Quantum Gravity: Renormalization vs. Effective Field Theory

[TensorAndTensor]

In quantum gravity, I get 'mixed signals' as regards renormalizability. My state of confusion is being caused, I suspect, by an incomplete understanding of what is covered under t'Hooft's 1972 proof that non-Abelian gauge theories are renormalizable. ( = Nobel Prize 1999).

Specifically, some say that GR can be formulated as a non-Abelian gauge theory (see Moshe Carmeli, 'Group Theory and General Relativity', or his book 'Classical Fields: General Relativity and Gauge Theory'). Carmeli, in his classical GR developments makes a comment to the effect that t'Hooft's work implies that GR should be renormalizable. (his work is from the 1970s).

Yet, I am not aware of any work (over the past 40 years) that extends this 'GR as a non-Abelian gauge theory' into the quantum realm, as a renormalizable gauge theory.
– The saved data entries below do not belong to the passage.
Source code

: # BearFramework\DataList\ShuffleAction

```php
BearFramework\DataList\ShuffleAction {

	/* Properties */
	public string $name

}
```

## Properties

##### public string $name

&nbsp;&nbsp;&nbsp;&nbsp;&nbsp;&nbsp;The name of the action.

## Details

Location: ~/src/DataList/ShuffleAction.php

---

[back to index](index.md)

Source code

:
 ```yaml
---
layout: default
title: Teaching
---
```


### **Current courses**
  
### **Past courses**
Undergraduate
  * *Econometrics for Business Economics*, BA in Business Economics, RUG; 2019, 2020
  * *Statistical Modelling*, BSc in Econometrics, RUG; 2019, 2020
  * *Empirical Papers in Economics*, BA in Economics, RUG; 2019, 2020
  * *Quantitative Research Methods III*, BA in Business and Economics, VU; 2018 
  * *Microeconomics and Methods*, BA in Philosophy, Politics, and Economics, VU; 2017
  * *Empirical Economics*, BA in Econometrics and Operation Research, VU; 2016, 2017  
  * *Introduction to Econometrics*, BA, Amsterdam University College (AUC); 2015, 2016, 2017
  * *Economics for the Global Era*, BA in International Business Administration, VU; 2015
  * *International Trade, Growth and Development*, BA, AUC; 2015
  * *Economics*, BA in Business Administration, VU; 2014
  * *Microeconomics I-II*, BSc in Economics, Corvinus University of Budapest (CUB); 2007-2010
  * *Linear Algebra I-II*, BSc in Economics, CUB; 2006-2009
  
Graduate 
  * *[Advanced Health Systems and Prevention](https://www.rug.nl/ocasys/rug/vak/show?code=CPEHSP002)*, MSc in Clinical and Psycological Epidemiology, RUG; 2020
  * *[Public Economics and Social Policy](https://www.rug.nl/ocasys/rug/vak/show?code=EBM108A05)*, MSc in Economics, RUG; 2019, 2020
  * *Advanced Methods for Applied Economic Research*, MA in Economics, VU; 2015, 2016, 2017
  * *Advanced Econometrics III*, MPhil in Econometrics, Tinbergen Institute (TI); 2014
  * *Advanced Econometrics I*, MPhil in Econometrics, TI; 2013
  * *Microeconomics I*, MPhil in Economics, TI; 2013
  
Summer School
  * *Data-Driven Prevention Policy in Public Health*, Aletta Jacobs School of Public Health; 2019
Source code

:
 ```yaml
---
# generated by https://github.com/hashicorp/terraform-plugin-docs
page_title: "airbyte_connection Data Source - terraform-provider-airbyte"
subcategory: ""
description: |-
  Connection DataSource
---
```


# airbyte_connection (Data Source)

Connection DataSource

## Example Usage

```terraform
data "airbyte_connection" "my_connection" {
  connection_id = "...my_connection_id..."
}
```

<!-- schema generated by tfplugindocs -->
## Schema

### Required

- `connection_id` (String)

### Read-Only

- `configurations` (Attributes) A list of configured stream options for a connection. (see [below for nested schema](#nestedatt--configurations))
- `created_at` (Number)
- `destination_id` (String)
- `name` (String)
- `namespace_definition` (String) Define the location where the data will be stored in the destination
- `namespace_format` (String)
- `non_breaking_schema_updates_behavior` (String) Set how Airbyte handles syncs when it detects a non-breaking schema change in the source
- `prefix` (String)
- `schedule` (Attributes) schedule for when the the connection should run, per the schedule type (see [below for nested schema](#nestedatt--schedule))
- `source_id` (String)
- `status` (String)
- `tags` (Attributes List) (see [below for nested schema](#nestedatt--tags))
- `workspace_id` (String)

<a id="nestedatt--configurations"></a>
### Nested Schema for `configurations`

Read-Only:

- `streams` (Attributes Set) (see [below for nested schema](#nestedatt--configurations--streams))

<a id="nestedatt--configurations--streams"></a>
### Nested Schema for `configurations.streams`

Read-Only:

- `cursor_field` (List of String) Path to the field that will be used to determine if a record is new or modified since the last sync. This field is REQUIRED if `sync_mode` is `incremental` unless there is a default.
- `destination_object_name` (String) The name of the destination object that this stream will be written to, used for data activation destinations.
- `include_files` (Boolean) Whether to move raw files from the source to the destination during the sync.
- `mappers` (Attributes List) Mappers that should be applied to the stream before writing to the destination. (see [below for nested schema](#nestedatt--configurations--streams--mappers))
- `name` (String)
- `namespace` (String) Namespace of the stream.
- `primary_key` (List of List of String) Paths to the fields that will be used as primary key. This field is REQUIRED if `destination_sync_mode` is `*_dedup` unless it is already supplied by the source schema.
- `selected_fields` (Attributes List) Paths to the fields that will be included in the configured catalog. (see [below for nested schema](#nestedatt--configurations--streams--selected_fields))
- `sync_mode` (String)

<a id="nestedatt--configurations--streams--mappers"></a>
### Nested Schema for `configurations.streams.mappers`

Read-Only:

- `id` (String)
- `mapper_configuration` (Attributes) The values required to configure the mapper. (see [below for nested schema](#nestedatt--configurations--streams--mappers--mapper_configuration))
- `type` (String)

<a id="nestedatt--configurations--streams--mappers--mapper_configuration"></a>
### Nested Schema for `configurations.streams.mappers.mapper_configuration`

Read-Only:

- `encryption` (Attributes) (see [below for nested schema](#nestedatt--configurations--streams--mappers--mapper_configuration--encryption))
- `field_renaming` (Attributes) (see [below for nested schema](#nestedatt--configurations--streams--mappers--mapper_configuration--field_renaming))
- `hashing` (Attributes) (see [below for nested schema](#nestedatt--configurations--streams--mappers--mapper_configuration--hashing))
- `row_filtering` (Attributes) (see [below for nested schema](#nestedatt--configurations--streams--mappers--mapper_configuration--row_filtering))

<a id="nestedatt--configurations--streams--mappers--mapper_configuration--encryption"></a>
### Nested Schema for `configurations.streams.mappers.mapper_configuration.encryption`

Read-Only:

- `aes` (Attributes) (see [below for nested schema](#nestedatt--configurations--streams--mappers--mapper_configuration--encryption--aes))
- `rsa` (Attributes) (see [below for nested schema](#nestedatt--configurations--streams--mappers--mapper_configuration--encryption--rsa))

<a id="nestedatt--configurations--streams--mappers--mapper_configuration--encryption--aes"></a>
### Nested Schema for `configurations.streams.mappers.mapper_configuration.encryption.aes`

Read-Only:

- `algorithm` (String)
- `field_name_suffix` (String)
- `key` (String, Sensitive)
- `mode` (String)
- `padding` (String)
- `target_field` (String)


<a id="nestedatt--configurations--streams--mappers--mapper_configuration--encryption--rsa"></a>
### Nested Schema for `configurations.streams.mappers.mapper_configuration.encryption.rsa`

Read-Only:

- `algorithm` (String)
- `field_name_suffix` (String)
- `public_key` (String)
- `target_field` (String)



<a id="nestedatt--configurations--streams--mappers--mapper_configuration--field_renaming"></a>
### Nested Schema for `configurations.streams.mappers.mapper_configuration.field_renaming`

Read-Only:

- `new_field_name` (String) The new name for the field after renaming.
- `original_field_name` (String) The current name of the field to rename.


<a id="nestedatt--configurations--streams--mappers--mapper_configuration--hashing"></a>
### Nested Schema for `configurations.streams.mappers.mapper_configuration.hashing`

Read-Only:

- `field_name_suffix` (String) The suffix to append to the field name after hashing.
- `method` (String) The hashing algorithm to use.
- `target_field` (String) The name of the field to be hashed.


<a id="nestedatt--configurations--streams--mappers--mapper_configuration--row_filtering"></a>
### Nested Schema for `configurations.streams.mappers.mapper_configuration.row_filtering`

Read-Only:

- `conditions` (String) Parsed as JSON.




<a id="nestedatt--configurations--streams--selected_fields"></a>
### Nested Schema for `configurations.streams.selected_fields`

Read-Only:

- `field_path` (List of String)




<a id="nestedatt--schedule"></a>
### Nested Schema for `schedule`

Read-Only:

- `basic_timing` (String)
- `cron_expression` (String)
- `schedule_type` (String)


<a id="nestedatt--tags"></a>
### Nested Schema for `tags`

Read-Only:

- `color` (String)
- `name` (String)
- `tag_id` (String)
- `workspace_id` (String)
This leads me to think that there are finer points to the whole framework of renormalization of non-Abelian gauge theories that I don't fully understand: certain caveats, perhaps, in t'Hooft's proof that disqualify GR from renormalization. For example, Carmeli expresses things in terms of the group GL(2,C) in place of SU(2) (standard Yang Mills). GR imposes other issues (nature of the observer, four dimensions etc).
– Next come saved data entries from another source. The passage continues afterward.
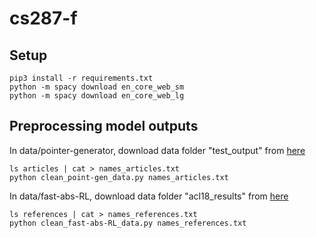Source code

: # cs287-f

## Setup
```
pip3 install -r requirements.txt
python -m spacy download en_core_web_sm
python -m spacy download en_core_web_lg
```

## Preprocessing model outputs
In data/pointer-generator, download data folder "test_output" from [here](https://drive.google.com/file/d/0B7pQmm-OfDv7MEtMVU5sOHc5LTg/view)
```
ls articles | cat > names_articles.txt
python clean_point-gen_data.py names_articles.txt
```

In data/fast-abs-RL, download data folder "acl18_results" from [here](https://drive.google.com/file/d/1m1RIc9plJD2g2fhXUvwHLRtAhTVgYFKS/view)
```
ls references | cat > names_references.txt
python clean_fast-abs-RL_data.py names_references.txt
```

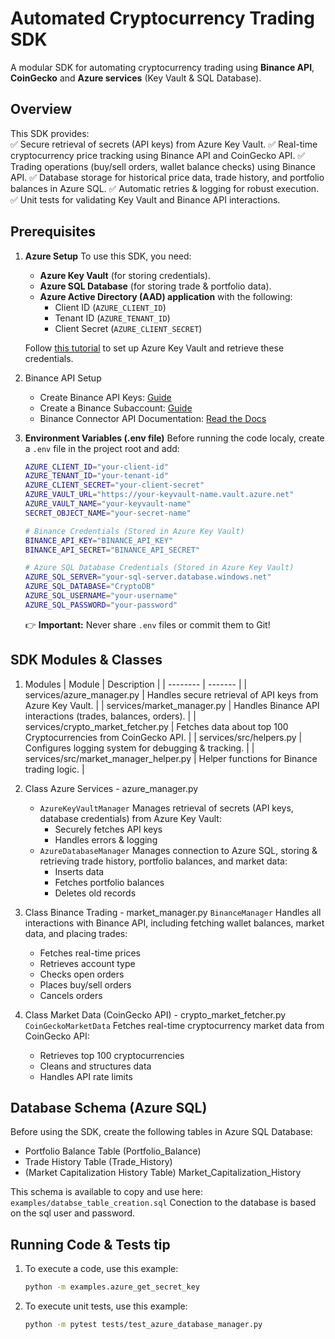 # Automated Cryptocurrency Trading SDK
A modular SDK for automating cryptocurrency trading using **Binance API**, **CoinGecko** and **Azure services** (Key Vault & SQL Database).

## Overview
This SDK provides:<br>
✅ Secure retrieval of secrets (API keys) from Azure Key Vault.
✅ Real-time cryptocurrency price tracking using Binance API and CoinGecko API.
✅ Trading operations (buy/sell orders, wallet balance checks) using Binance API.
✅ Database storage for historical price data, trade history, and portfolio balances in Azure SQL.
✅ Automatic retries & logging for robust execution.
✅ Unit tests for validating Key Vault and Binance API interactions.

## Prerequisites
1. **Azure Setup**
    To use this SDK, you need:
    - **Azure Key Vault** (for storing credentials).
    - **Azure SQL Database** (for storing trade & portfolio data).
    - **Azure Active Directory (AAD) application** with the following:
        - Client ID (`AZURE_CLIENT_ID`)
        - Tenant ID (`AZURE_TENANT_ID`)
        - Client Secret (`AZURE_CLIENT_SECRET`)

    Follow [this tutorial](https://www.youtube.com/watch?v=Vs3wyFk9upo&ab_channel=TechyTacos) to set up Azure Key Vault and retrieve these credentials.

2. Binance API Setup
    - Create Binance API Keys: [Guide](https://www.binance.com/en/support/faq/how-to-create-api-keys-on-binance-360002502072)
    - Create a Binance Subaccount: [Guide](https://www.binance.com/en/support/faq/binance-sub-account-functions-and-frequently-asked-questions-360020632811)
    - Binance Connector API Documentation: [Read the Docs](https://binance-connector.readthedocs.io/en/latest/index.html)

3. **Environment Variables (.env file)**
    Before running the code localy, create a `.env` file in the project root and add:
    ```bash
    AZURE_CLIENT_ID="your-client-id"
    AZURE_TENANT_ID="your-tenant-id"
    AZURE_CLIENT_SECRET="your-client-secret"
    AZURE_VAULT_URL="https://your-keyvault-name.vault.azure.net"
    AZURE_VAULT_NAME="your-keyvault-name"
    SECRET_OBJECT_NAME="your-secret-name"

    # Binance Credentials (Stored in Azure Key Vault)
    BINANCE_API_KEY="BINANCE_API_KEY"
    BINANCE_API_SECRET="BINANCE_API_SECRET"

    # Azure SQL Database Credentials (Stored in Azure Key Vault)
    AZURE_SQL_SERVER="your-sql-server.database.windows.net"
    AZURE_SQL_DATABASE="CryptoDB"
    AZURE_SQL_USERNAME="your-username"
    AZURE_SQL_PASSWORD="your-password"
    ```
    👉 **Important:** Never share `.env` files or commit them to Git!

## SDK Modules & Classes
1. Modules
    | Module    | Description |
    | -------- | ------- |
    | services/azure_manager.py | Handles secure retrieval of API keys from Azure Key Vault. |
    | services/market_manager.py | Handles Binance API interactions (trades, balances, orders). |
    | services/crypto_market_fetcher.py | Fetches data about top 100 Cryptocurrencies from CoinGecko API. |
    | services/src/helpers.py | Configures logging system for debugging & tracking. |
    | services/src/market_manager_helper.py | Helper functions for Binance trading logic. |

2. Class Azure Services - azure_manager.py
    - `AzureKeyVaultManager` Manages retrieval of secrets (API keys, database credentials) from Azure Key Vault:
        - Securely fetches API keys
        - Handles errors & logging
    - `AzureDatabaseManager` Manages connection to Azure SQL, storing & retrieving trade history, portfolio balances, and market data:
        - Inserts data
        - Fetches portfolio balances
        - Deletes old records


3. Class Binance Trading - market_manager.py
    `BinanceManager` Handles all interactions with Binance API, including fetching wallet balances, market data, and placing trades:
    - Fetches real-time prices
    - Retrieves account type
    - Checks open orders
    - Places buy/sell orders
    - Cancels orders

4. Class Market Data (CoinGecko API) - crypto_market_fetcher.py
    `CoinGeckoMarketData` Fetches real-time cryptocurrency market data from CoinGecko API:
    - Retrieves top 100 cryptocurrencies
    - Cleans and structures data
    - Handles API rate limits

## Database Schema (Azure SQL)
Before using the SDK, create the following tables in Azure SQL Database:
- Portfolio Balance Table (Portfolio_Balance)
- Trade History Table (Trade_History)
- (Market Capitalization History Table) Market_Capitalization_History

This schema is available to copy and use here: `examples/databse_table_creation.sql`
Conection to the database is based on the sql user and password.

## Running Code & Tests tip
1. To execute a code, use this example:
    ```bash
    python -m examples.azure_get_secret_key
    ```
2. To execute unit tests, use this example:
    ```bash
    python -m pytest tests/test_azure_database_manager.py
    ```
Fast forward to 2017 and quantum GR is considered a good candidate for an effective field theory, which reinforces the notion that renormalization is an impossibility, non-Abelian gauge theory or no.

Does anyone have insight into how we make ends meet here?

 

[romsofia]

I think this paper will be of good use for you: https://arxiv.org/pdf/0907.4238.pdf

 

[king vitamin]

't Hooft and Veltman proved that Yang-Mills and spontaneously broken Yang-Mills are renormalizable; gravity can't be interpreted as a Yang-Mills-like gauge theory. A few years later they tried their regularization scheme out on gravity and found that pure gravity is actually finite to first order, but when coupled to matter it becomes divergent (and even pure gravity is non-renormalizable past first-order iirc).

 

[TensorAndTensor]

Many thanks to both of you.

I was not previously familiar with Woodward's article linked by romsofia. The info about adding fourth derivatives to eliminate perturbative divergences is interesting. So is that minor detail that doing so causes the universe to expand without bound. Matter coupling (if I read correctly) was the occasion for adding the fourth derivatives in the first place. If t'Hooft and Veltman ran into problems with this coupling as well, I am satisfied that this coupling leads to a major snag.

I have indeed seen literature in which first order is handled correctly (iirc, Feynman actually illustrated this in his 1960s work compiled in 'Feynman Lectures in Gravitation') . Perturbation theory quickly leads to three-graviton vertices arising from non-linearities in the GR field. There are of course then rapidly accumulating multi-graviton vertices that lead to renormalization requiring an infinite number of counterterms.

 

[TensorAndTensor]

Back to quantum Yang-Mills, I am trying to reconcile some things I see in print regarding both the solubility of the YM theory, and the question of gravitation as it relates to YM.

Anthony Zee in his 'Quantum Field Theory in a Nutshell', first ed, has a chapter VII devoted to YM. On page 356, he concludes a section "If Yang-Mills theory ever proves to be exactly soluble, then the perturbative approach with its mangling of gauge invariance is clearly not the way to do it". Fair enough, but if as t'Hooft proved, YM theories are renormalizable, what stands in the way of obtaining a perturbative solution? Are we in a situation similar to mathematicians' 'existence' theorems, whereby the solution exists, but that does not mean it is easy to find, or could even be found by mere mortals?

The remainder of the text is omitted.